Satrio tersenyum. “Sungguh.”
Jantung Tiana yang sedari tadi berdegup kencang tidak akan bisa lagi menanggung beban kebahagiaan bila ia terus berlama-lama dekat Satrio. “Aku ke bawah dulu, ya. Mau beli obat, nanti kita ngobrol lagi.”
“Tunggu.” Satrio menarik tangan Tiana. Darah Tiana berdesir hingga ke ubun-ubun ketika ia melihat tangan Satrio melekat di kulit tangannya. “Sepertinya aku ada obat. Kamu tunggu di sini, aku ambil dulu.”
Tubuh Tiana lemas, ia bersandar di dinding. “Aduuh, manis sekali dia.”

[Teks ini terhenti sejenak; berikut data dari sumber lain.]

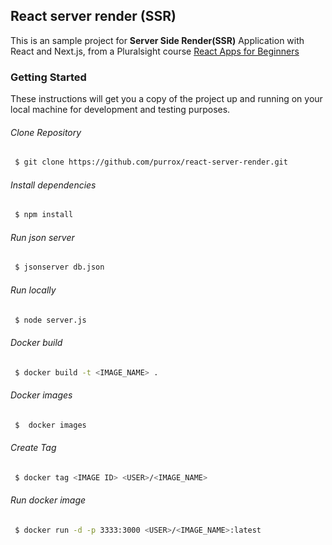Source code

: ## React server render (SSR)

This is an sample project for **Server Side Render(SSR)** Application with React and Next.js, from a Pluralsight course [React Apps for Beginners](https://app.pluralsight.com/library/courses/building-server-side-rendered-react-apps-beginners/)

### Getting Started

These instructions will get you a copy of the project up and running on your local machine for development and testing purposes.

###### Clone Repository
```sh
 $ git clone https://github.com/purrox/react-server-render.git 
```
###### Install dependencies
```sh
 $ npm install
```
###### Run json server
```sh
 $ jsonserver db.json
```
###### Run locally
```sh
 $ node server.js
```
###### Docker build
```sh
 $ docker build -t <IMAGE_NAME> .
```
###### Docker images
```sh
 $  docker images
```
###### Create Tag
```sh
 $ docker tag <IMAGE ID> <USER>/<IMAGE_NAME>
```
###### Run docker image
```sh
 $ docker run -d -p 3333:3000 <USER>/<IMAGE_NAME>:latest
```
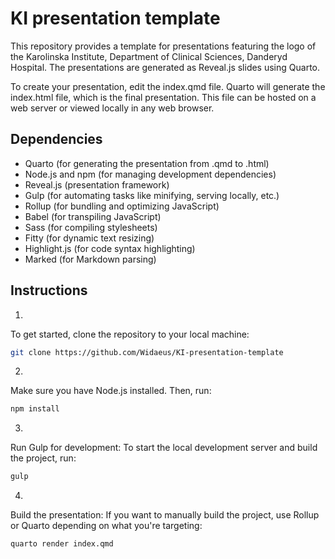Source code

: # KI presentation template
This repository provides a template for presentations featuring the logo of the Karolinska Institute, Department of Clinical Sciences, Danderyd Hospital. The presentations are generated as Reveal.js slides using Quarto.

To create your presentation, edit the index.qmd file. Quarto will generate the index.html file, which is the final presentation. This file can be hosted on a web server or viewed locally in any web browser.
## Dependencies
- Quarto (for generating the presentation from .qmd to .html)
- Node.js and npm (for managing development dependencies)
- Reveal.js (presentation framework)
- Gulp (for automating tasks like minifying, serving locally, etc.)
- Rollup (for bundling and optimizing JavaScript)
- Babel (for transpiling JavaScript)
- Sass (for compiling stylesheets)
- Fitty (for dynamic text resizing)
- Highlight.js (for code syntax highlighting)
- Marked (for Markdown parsing)

## Instructions

1. 
To get started, clone the repository to your local machine:
```bash
git clone https://github.com/Widaeus/KI-presentation-template
```

2. 
Make sure you have Node.js installed. Then, run:
```bash
npm install
```

3. 
Run Gulp for development: To start the local development server and build the project, run:
```bash
gulp
```

4. 
Build the presentation: If you want to manually build the project, use Rollup or Quarto depending on what you're targeting:
```bash
quarto render index.qmd
```
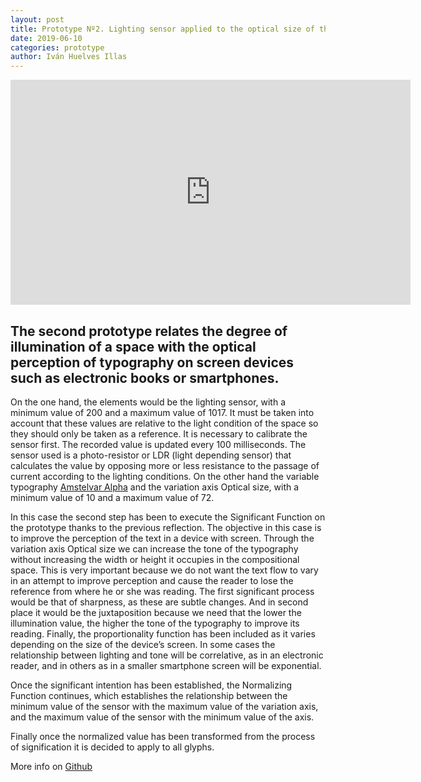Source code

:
 ```yaml
---
layout: post
title: Prototype Nº2. Lighting sensor applied to the optical size of the typography in devices with a screen
date: 2019-06-10
categories: prototype
author: Iván Huelves Illas
---
```

<iframe src="https://player.vimeo.com/video/341421372?h=9622a6aa0b" width="640" height="360" frameborder="0" allow="autoplay; fullscreen; picture-in-picture" allowfullscreen></iframe>

## The second prototype relates the degree of illumination of a space with the optical perception of typography on screen devices such as electronic books or smartphones.

On the one hand, the elements would be the lighting sensor, with a minimum value of 200 and a maximum value of 1017. It must be taken into account that these values are relative to the light condition of the space so they should only be taken as a reference. It is necessary to calibrate the sensor first. The recorded value is updated every 100 milliseconds. The sensor used is a photo-resistor or LDR (light depending sensor) that calculates the value by opposing more or less resistance to the passage of current according to the lighting conditions. On the other hand the variable typography [Amstelvar Alpha](https://github.com/googlefonts/amstelvar) and the variation axis Optical size, with a minimum value of 10 and a maximum value of 72.

In this case the second step has been to execute the Significant Function on the prototype thanks to the previous reflection. The objective in this case is to improve the perception of the text in a device with screen. Through the variation axis Optical size we can increase the tone of the typography without increasing the width or height it occupies in the compositional space. This is very important because we do not want the text flow to vary in an attempt to improve perception and cause the reader to lose the reference from where he or she was reading. The first significant process would be that of sharpness, as these are subtle changes. And in second place it would be the juxtaposition because we need that the lower the illumination value, the higher the tone of the typography to improve its reading. Finally, the proportionality function has been included as it varies depending on the size of the device’s screen. In some cases the relationship between lighting and tone will be correlative, as in an electronic reader, and in others as in a smaller smartphone screen will be exponential.

Once the significant intention has been established, the Normalizing Function continues, which establishes the relationship between the minimum value of the sensor with the maximum value of the variation axis, and the maximum value of the sensor with the minimum value of the axis.

Finally once the normalized value has been transformed from the process of signification it is decided to apply to all glyphs.

More info on [Github](https://github.com/ivan-huelves/Sensor-Variable-Font_iluminacion)
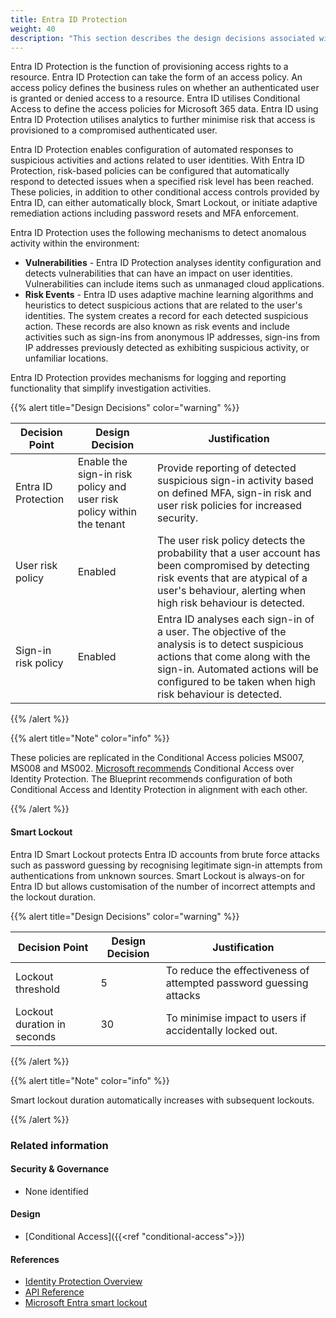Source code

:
 ```yaml
---
title: Entra ID Protection
weight: 40
description: "This section describes the design decisions associated with Entra ID Protection for system(s) built using ASD's Blueprint for Secure Cloud."
---
```


Entra ID Protection is the function of provisioning access rights to a resource. Entra ID Protection can take the form of an access policy. An access policy defines the business rules on whether an authenticated user is granted or denied access to a resource. Entra ID utilises Conditional Access to define the access policies for Microsoft 365 data. Entra ID using Entra ID Protection utilises analytics to further minimise risk that access is provisioned to a compromised authenticated user.

Entra ID Protection enables configuration of automated responses to suspicious activities and actions related to user identities. With Entra ID Protection, risk-based policies can be configured that automatically respond to detected issues when a specified risk level has been reached. These policies, in addition to other conditional access controls provided by Entra ID, can either automatically block, Smart Lockout, or initiate adaptive remediation actions including password resets and MFA enforcement.

Entra ID Protection uses the following mechanisms to detect anomalous activity within the environment:

* **Vulnerabilities** - Entra ID Protection analyses identity configuration and detects vulnerabilities that can have an impact on user identities. Vulnerabilities can include items such as unmanaged cloud applications.
* **Risk Events** - Entra ID uses adaptive machine learning algorithms and heuristics to detect suspicious actions that are related to the user's identities. The system creates a record for each detected suspicious action. These records are also known as risk events and include activities such as sign-ins from anonymous IP addresses, sign-ins from IP addresses previously detected as exhibiting suspicious activity, or unfamiliar locations.

Entra ID Protection provides mechanisms for logging and reporting functionality that simplify investigation activities.

{{% alert title="Design Decisions" color="warning" %}}

| Decision Point      | Design Decision                                                       | Justification                                                                                                                                                                                                                    |
| ------------------- | --------------------------------------------------------------------- | -------------------------------------------------------------------------------------------------------------------------------------------------------------------------------------------------------------------------------- |
| Entra ID Protection | Enable the sign-in risk policy and user risk policy within the tenant | Provide reporting of detected suspicious sign-in activity based on defined MFA, sign-in risk and user risk policies for increased security.                                                                                      |
| User risk policy    | Enabled                                                               | The user risk policy detects the probability that a user account has been compromised by detecting risk events that are atypical of a user's behaviour, alerting when high risk behaviour is detected.                          |
| Sign-in risk policy | Enabled                                                               | Entra ID analyses each sign-in of a user. The objective of the analysis is to detect suspicious actions that come along with the sign-in. Automated actions will be configured to be taken when high risk behaviour is detected. |

{{% /alert %}}

{{% alert title="Note" color="info" %}}

These policies are replicated in the Conditional Access policies MS007, MS008 and MS002. [Microsoft recommends](https://learn.microsoft.com/entra/identity/conditional-access/howto-conditional-access-policy-risk-user) Conditional Access over Identity Protection. The Blueprint recommends configuration of both Conditional Access and Identity Protection in alignment with each other.

{{% /alert %}}

#### Smart Lockout

Entra ID Smart Lockout protects Entra ID accounts from brute force attacks such as password guessing by recognising legitimate sign-in attempts from authentications from unknown sources. Smart Lockout is always-on for Entra ID but allows customisation of the number of incorrect attempts and the lockout duration.

{{% alert title="Design Decisions" color="warning" %}}

| Decision Point              | Design Decision | Justification                                                      |
| --------------------------- | --------------- | ------------------------------------------------------------------ |
| Lockout threshold           | 5               | To reduce the effectiveness of attempted password guessing attacks |
| Lockout duration in seconds | 30              | To minimise impact to users if accidentally locked out.            |

{{% /alert %}}

{{% alert title="Note" color="info" %}}

Smart lockout duration automatically increases with subsequent lockouts.

{{% /alert %}}

### Related information

#### Security & Governance

* None identified

#### Design

* [Conditional Access]({{<ref "conditional-access">}})

#### References

* [Identity Protection Overview](https://learn.microsoft.com/entra/id-protection/overview-identity-protection)
* [API Reference](https://docs.microsoft.com/graph/api/resources/identityprotection-root?view=graph-rest-beta)
* [Microsoft Entra smart lockout](https://learn.microsoft.com/entra/identity/authentication/howto-password-smart-lockout)
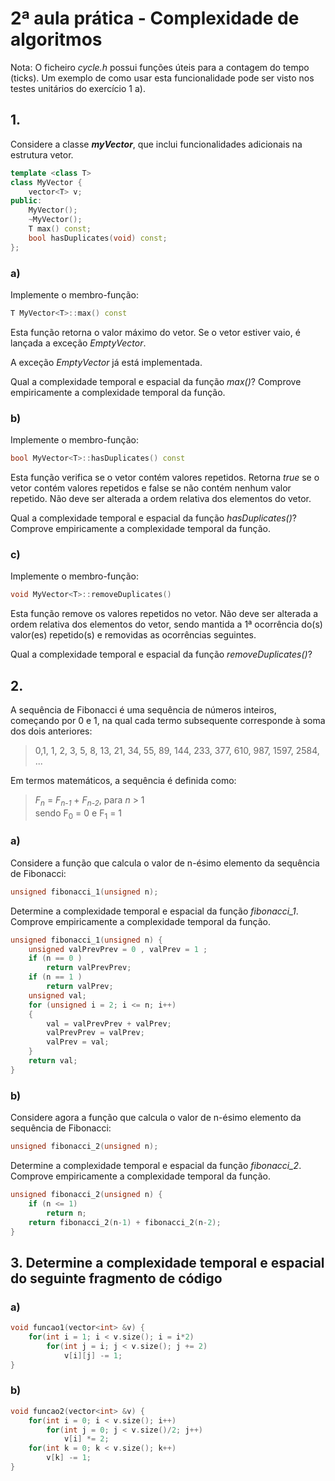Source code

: # 2ª aula prática - Complexidade de algoritmos

Nota: O ficheiro *cycle.h* possui funções úteis para a contagem do tempo (ticks). Um exemplo de como usar
esta funcionalidade pode ser visto nos testes unitários do exercício 1 a).

## 1.

Considere a classe ***myVector***, que inclui funcionalidades adicionais na estrutura vetor.

```cpp
template <class T>
class MyVector {
    vector<T> v;
public:
    MyVector();
    ~MyVector();
    T max() const;
    bool hasDuplicates(void) const;
};
```

### a)

Implemente o membro-função:

```cpp
T MyVector<T>::max() const
```

Esta função retorna o valor máximo do vetor. Se o vetor estiver vaio, é lançada a exceção *EmptyVector*.

A exceção *EmptyVector* já está implementada.

Qual a complexidade temporal e espacial da função *max()*? Comprove empiricamente a complexidade temporal da função.

### b)

Implemente o membro-função:

```cpp
bool MyVector<T>::hasDuplicates() const
```

Esta função verifica se o vetor contém valores repetidos. Retorna *true* se o vetor contém valores repetidos e false se não contém nenhum valor repetido. Não deve ser alterada a ordem relativa dos elementos do vetor.

Qual a complexidade temporal e espacial da função *hasDuplicates()*? Comprove empiricamente a complexidade temporal da função.

### c)

Implemente o membro-função:

```cpp
void MyVector<T>::removeDuplicates()
```

Esta função remove os valores repetidos no vetor. Não deve ser alterada a ordem relativa dos elementos do vetor, sendo mantida a 1ª ocorrência do(s) valor(es) repetido(s) e removidas as ocorrências seguintes.

Qual a complexidade temporal e espacial da função *removeDuplicates()*?

## 2.

A sequência de Fibonacci é uma sequência de números inteiros, começando por 0 e 1, na qual cada termo subsequente corresponde à soma dos dois anteriores:

> 0,1, 1, 2, 3, 5, 8, 13, 21, 34, 55, 89, 144, 233, 377, 610, 987, 1597, 2584, ...

Em termos matemáticos, a sequência é definida como:

> *F<sub>n</sub>* = *F<sub>n-1</sub>* + *F<sub>n-2</sub>*, para *n* > 1\
> sendo F<sub>0</sub> = 0 e F<sub>1</sub> = 1

### a)

Considere a função que calcula o valor de n-ésimo elemento da sequência de Fibonacci:

```cpp
unsigned fibonacci_1(unsigned n);
```

Determine a complexidade temporal e espacial da função *fibonacci_1*. Comprove empiricamente a complexidade temporal da função.

```cpp
unsigned fibonacci_1(unsigned n) {
    unsigned valPrevPrev = 0 , valPrev = 1 ;
    if (n == 0 )
        return valPrevPrev;
    if (n == 1 )
        return valPrev;
    unsigned val;
    for (unsigned i = 2; i <= n; i++)
    {
        val = valPrevPrev + valPrev;
        valPrevPrev = valPrev;
        valPrev = val;
    }
    return val;
}
```

### b)

Considere agora a função que calcula o valor de n-ésimo elemento da sequência de Fibonacci:

```cpp
unsigned fibonacci_2(unsigned n);
```

Determine a complexidade temporal e espacial da função *fibonacci_2*. Comprove empiricamente a complexidade temporal da função.

```cpp
unsigned fibonacci_2(unsigned n) {
    if (n <= 1)
        return n;
    return fibonacci_2(n-1) + fibonacci_2(n-2);
}
```

## 3. Determine a complexidade temporal e espacial do seguinte fragmento de código

### a)

```cpp
void funcao1(vector<int> &v) {
    for(int i = 1; i < v.size(); i = i*2)
        for(int j = i; j < v.size(); j += 2)
            v[i][j] -= 1;
}
```

### b)

```cpp
void funcao2(vector<int> &v) {
    for(int i = 0; i < v.size(); i++)
        for(int j = 0; j < v.size()/2; j++)
            v[i] *= 2;
    for(int k = 0; k < v.size(); k++)
        v[k] -= 1;
}
```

Tak lama Satrio datang, memberikan satu strip obat pereda sakit kepala. “Ini, cepat kasih Pak Abyan, nanti dia marah karena kamu lama.”
“Iya, aku kasih obatnya dulu. Nanti kita ngobrol lagi, ya.”
“Iya.”
Tiana bergegas masuk ke ruangan Abyan. Namun, sebelumnya ia kembali menoleh, lambaian tangan Satrio membuatnya tersenyum.
Tiana mendorong daun pintu, matanya mencari di setiap sudut ruangan, tetapi Abyan tidak tampak.
“Dia kemana? Perasaan dari tadi Pak Abyan enggak keluar ruangan? Apa ke pantri? Ah, masa gue enggak sadar, sih?” cicit Tiana menutup pintu.
Aroma parfum maskulin Abyan masih tertinggal kuat. Harum yang membuat Tiana merasa nyaman. Tiana ingat kembali ucapan Siska dan Hesti yang selalu memuji-muji ketampanan, kecakapan serta semua hal positif yang menjadikan Abyan sebagai lelaki bibit unggul.
Tiana tiba-tiba tersenyum, tetapi cepat Tiana menampar pelan bibirnya sendiri.
“Stop Tiana, dia atasan yang menyebalkan. Ih, kemana itu orang, ya? Katanya sakit.” Tiana merogoh kantung celana, menghubungi Abyan dan terdengar dering ponsel Abyan dari atas meja. Tiana memutus panggilan, berjalan mendekati meja. “Pak!”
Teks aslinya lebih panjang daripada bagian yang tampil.